France could be finally about to ban the smacking of children

France is launching a new drive to ban the smacking of children, a practise which, though condemned by the UN, still enjoys widespread support in the country. But will it succeed?

France could be finally about to ban the smacking of children
Photo: AFP

A 2016 bill condemning the smacking of children was later struck down by the Constitutional Council, which vets legislation, because it was adopted in the form of an amendment to an unrelated piece of legislation.

The National Assembly on Thursday will take up the matter once again, debating a bill put forward by a centrist MP, which has government backing.

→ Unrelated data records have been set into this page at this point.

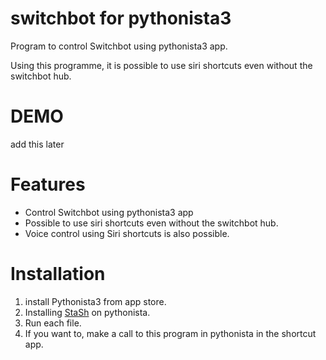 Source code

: # switchbot for pythonista3
Program to control Switchbot using pythonista3 app.

Using this programme, it is possible to use siri shortcuts even without the switchbot hub.
 
# DEMO
add this later
 
# Features
* Control Switchbot using pythonista3 app
* Possible to use siri shortcuts even without the switchbot hub.
* Voice control using Siri shortcuts is also possible.
 
# Installation
1. install Pythonista3 from app store.
2. Installing [StaSh](https://github.com/ywangd/stash) on pythonista.
3. Run each file.
4. If you want to, make a call to this program in pythonista in the shortcut app.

The bill on “corporal punishment or humiliation” seeks to ensure that parental authority is exercised “without violence” of any sort, including “physical, verbal or psychological” violence.

According to the non-governmental Childhood Foundation, 85 percent of French parents resort to corporal punishment, to the dismay of many European neighbours, including Sweden and Germany.

Schools have long been banned from physically punishing children, but not parents.

Crucially, the bill would not sanction parents who continue to “discipline” their children as its main goal is “educational” — a way to encourage society to mend its views, according to Maud Petit, the MP who sponsored the measure.

'Devoid of meaning'

But it will slap down a 19th-century addendum to the Civil Code's definition of parental authority, which is read out to couples taking their wedding vows and which specifically allows for “disciplining” children.

It will also bring France into line with international legislation.

In March 2015, the Council of Europe human rights organisation singled out France for failing to ban smacking, unlike most other European countries.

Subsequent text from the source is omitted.